Look for the word "RENTURN" in the entries below, then copy every line that has it.

• [DATA FOR THIS EXERCISE]:
-.-.-
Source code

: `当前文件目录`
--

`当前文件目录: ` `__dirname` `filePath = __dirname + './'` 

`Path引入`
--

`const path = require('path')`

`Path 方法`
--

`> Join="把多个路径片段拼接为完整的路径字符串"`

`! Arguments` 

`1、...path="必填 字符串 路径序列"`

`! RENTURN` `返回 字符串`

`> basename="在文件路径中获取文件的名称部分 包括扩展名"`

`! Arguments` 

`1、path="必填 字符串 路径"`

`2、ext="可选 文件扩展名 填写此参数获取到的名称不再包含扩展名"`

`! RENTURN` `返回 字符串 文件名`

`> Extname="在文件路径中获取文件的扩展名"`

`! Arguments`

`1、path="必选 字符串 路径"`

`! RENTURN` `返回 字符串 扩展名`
-.-.-
• [TASK SOLUTION]:
`! RENTURN` `返回 字符串`
`! RENTURN` `返回 字符串 文件名`
`! RENTURN` `返回 字符串 扩展名`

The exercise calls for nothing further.